店舗への侵入手口においては「ガラス破り」がもっとも多いことがわかりました。その内訳は、「表出入り口からのガラス破り」「窓からのガラス破り」となっています。信じられませんが、ガラス破りの次に「無施錠」が手口としてあげられていることには驚きますよね。

各店舗における被害について

各店舗における被害について見ていきましょう。

スーパーマーケットの場合

・スーパーマーケットの駐車場で車上荒らし
・万引き
・事務所の金庫盗難
・店舗のATMごと盗む
・スーパーマーケット内のブランドショップや貴金属・宝石店を狙った窃盗

などの被害が報告されています。

ファミリーレストランの場合

・元アルバイトによる侵入窃盗被害
・従業員の手荷物窃盗
・従業員によるレジの現金抜き取り
・閉店後の侵入金庫破り
・ファミリーレストランの駐車場で車上荒らし

などの被害が報告されています。

書店やドラッグストアの場合

・万引き被害
・深夜営業店の場合は強盗被害

などの被害が報告されていますが、やはり書店やドラッグストアの場合は圧倒的に万引き被害が深刻です。

宝石・貴金属店の場合

・万引き被害
・ガラス破りによる強盗
・外国人窃盗団による被害
・壁破りによる強盗
・シャッターへ車ごと突っ込み強盗

などの被害が報告されています。宝石・貴金属店の被害では強盗被害が多いという特徴があります。やはり扱っている商品が高価なものなので、大胆な手口を使ってでも根こそぎ盗もうと考えるプロの窃盗団による犯罪が非常に多く見られます。

店舗に有効な防犯対策のポイント

各店舗における被害について見てきましたが、先ほどの実例をもとに有効な防犯対策のポイントをご紹介していきます。

店舗の駐車場で起こる車上荒らし

店舗の駐車場で起こる車上荒らしの対策には、まず防犯カメラの設置です。出来るだけ死角がなくなるように設置します。防犯カメラは誰が見ても気づくような位置に意識して設置することが大切です。見せる防犯対策を心がけると犯罪抑止力効果が上がります。

次に照明を設置します。夜間は照明を明るくして暗所を作らないようにします。この2点を押さえることで車上荒らし被害を大幅に減らすことができます。

万引き

万引き対策には、陳列の仕方を考えることが基本です。できる限り陳列棚で死角ができないように配置換えをして、「人の目に触れる」環境を作ってください。また従業員がどの位置にいても店内の様子が見渡せるような配置を第一に考えるようにしてください。

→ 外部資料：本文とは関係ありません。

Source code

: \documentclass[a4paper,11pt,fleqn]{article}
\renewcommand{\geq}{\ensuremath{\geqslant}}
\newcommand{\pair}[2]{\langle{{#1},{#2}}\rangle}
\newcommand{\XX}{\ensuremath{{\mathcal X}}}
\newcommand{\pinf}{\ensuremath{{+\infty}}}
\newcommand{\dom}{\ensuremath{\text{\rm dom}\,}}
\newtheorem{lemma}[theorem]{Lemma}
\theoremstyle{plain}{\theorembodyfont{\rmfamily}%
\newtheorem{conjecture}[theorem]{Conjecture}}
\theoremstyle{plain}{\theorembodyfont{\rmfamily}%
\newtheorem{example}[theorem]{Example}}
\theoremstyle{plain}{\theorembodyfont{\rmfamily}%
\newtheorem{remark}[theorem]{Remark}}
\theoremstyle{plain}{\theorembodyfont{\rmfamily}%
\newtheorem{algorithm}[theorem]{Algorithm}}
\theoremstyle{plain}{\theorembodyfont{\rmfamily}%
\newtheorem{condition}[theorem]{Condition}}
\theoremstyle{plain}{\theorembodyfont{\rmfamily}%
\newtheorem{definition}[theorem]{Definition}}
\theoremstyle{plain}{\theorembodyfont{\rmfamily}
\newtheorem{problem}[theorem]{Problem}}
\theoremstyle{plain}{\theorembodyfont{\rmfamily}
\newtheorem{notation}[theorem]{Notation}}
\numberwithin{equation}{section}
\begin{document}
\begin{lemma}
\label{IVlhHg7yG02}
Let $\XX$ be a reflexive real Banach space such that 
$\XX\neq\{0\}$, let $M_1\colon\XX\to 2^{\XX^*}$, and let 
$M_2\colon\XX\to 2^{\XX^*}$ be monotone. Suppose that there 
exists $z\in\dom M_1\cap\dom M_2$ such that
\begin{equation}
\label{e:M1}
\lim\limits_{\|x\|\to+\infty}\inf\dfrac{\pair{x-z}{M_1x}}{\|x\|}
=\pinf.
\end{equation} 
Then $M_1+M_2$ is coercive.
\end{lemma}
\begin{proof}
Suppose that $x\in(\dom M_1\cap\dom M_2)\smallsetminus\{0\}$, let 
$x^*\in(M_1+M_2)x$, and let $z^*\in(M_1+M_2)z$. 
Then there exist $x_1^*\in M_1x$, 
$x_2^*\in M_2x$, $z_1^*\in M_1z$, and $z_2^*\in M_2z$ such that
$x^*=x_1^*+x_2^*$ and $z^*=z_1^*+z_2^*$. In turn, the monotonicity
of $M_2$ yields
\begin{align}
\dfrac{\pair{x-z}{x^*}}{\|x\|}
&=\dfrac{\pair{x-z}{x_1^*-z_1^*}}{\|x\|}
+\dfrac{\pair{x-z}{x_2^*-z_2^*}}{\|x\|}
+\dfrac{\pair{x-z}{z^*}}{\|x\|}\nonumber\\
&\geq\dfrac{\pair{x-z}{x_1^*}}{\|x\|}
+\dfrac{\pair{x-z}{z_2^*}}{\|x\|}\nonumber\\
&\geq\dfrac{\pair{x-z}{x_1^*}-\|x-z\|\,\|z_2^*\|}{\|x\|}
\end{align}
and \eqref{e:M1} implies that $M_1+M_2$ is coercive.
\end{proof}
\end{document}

配置換えをした後に、防犯カメラを設置します。但し、防犯カメラを設置したからといって万引き被害が「0」にはなりません。だからこそ「人の目」による監視が一番効果的なのです。不定期に従業員が見回りをすることがもっとも大切です。

強盗被害

強盗被害に有効な防犯対策は防犯性能の高い玄関ドアやシャッターにすることです。防犯カメラの導入もした方がいいのですが、破壊をして侵入をするという荒っぽい手口には破壊ができない玄関やシャッターにする以外に方法はありません。

また侵入を防ぐために「防犯ガラス」「二重ロック」にすることも大切な対策です。

従業員による被害

従業員の犯行を防止するための防犯対策は、従業員出入り口へ「入退出システム」「防犯カメラ」「侵入警戒システム」を設置することです。また貴重品管理用のセキュリティボックスを導入して従業員の貴重品を安全に管理できるようにしてください。

防犯カメラは現金抜き取りなどができないようにレジを監視するように設置します。

まとめ

いかがでしたでしょうか?
今回は、大切な売上や商品を守るために店舗に有効な防犯対策のポイントと店舗で起こる犯罪事情についてご紹介してきました。
店舗に有効な防犯対策には侵入をさせない工夫と監視の目が大切です。

ここでご紹介した防犯対策を参考にしていただき、役立てていただければと思います。